In a bubble, your attempts to swim against the tide are thwarted at every
turn. The herd is moving toward the big cash IPO. Everyone talks about nothing
but stocks (and, my god, is it annoying). Unless you want to work by yourself,
ignore your colleagues, and get paid in cash, you're going to find yourself
making bubble-type decisions, because you live in a bubble universe. Your
salary is counted in bubble units, your colleagues harbor bubble expectations,
your investors value your company in bubble terms, and your expenses come with
bubble price tags.

This is what makes bubbles bubbles: _the smartest people you know_ start
acting like complete suckers. It's the professional gambler's dream.

Here's Greenspun himself, from the excellent _Founders at Work_ :

"...the original sales pitch I made to employees was, 'Come work here. You'll
make $150k, maybe $200k a year if you do a great job and you make your
customer really happy. We can just do that forever, making the customers
happy, not spending too much. We'll pocket the profits, and have fun offices,
a beach and ski house that everybody can go enjoy... we'll collaboratively
have this great lifestyle.'

"...But they felt like they were dumb because every day they were reading the
newspaper about people who had worked for 6 months at some company and now
they were worth $20 million because of an IPO. They'd ask me, 'Why aren't we
doing an IPO?' And I'd say, 'Because we have profits.' "
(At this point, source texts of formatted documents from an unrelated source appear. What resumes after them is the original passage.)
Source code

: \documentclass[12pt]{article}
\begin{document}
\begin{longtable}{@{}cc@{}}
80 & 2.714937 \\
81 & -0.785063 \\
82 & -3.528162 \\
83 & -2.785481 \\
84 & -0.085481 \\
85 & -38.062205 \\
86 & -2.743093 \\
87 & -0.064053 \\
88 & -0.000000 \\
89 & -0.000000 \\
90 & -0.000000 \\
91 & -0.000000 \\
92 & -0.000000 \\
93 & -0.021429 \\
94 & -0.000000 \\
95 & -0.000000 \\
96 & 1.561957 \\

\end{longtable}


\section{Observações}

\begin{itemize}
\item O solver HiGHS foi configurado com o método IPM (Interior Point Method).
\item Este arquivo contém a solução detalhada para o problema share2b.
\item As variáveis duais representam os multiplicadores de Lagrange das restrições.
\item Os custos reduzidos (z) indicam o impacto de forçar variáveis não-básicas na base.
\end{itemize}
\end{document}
That was just the programmers. Greenspun claims that recruiting managers was
even harder: in the bubble, why would anyone with half a brain want to work
for a company that was never going to IPO?

The sad thing is, I signed up to work at aD based on sales pitch A, and by the
time I actually arrived they had taken the VC money and were in the throes of
Bubblemania B. I think I would have had a lot more fun at the old aD.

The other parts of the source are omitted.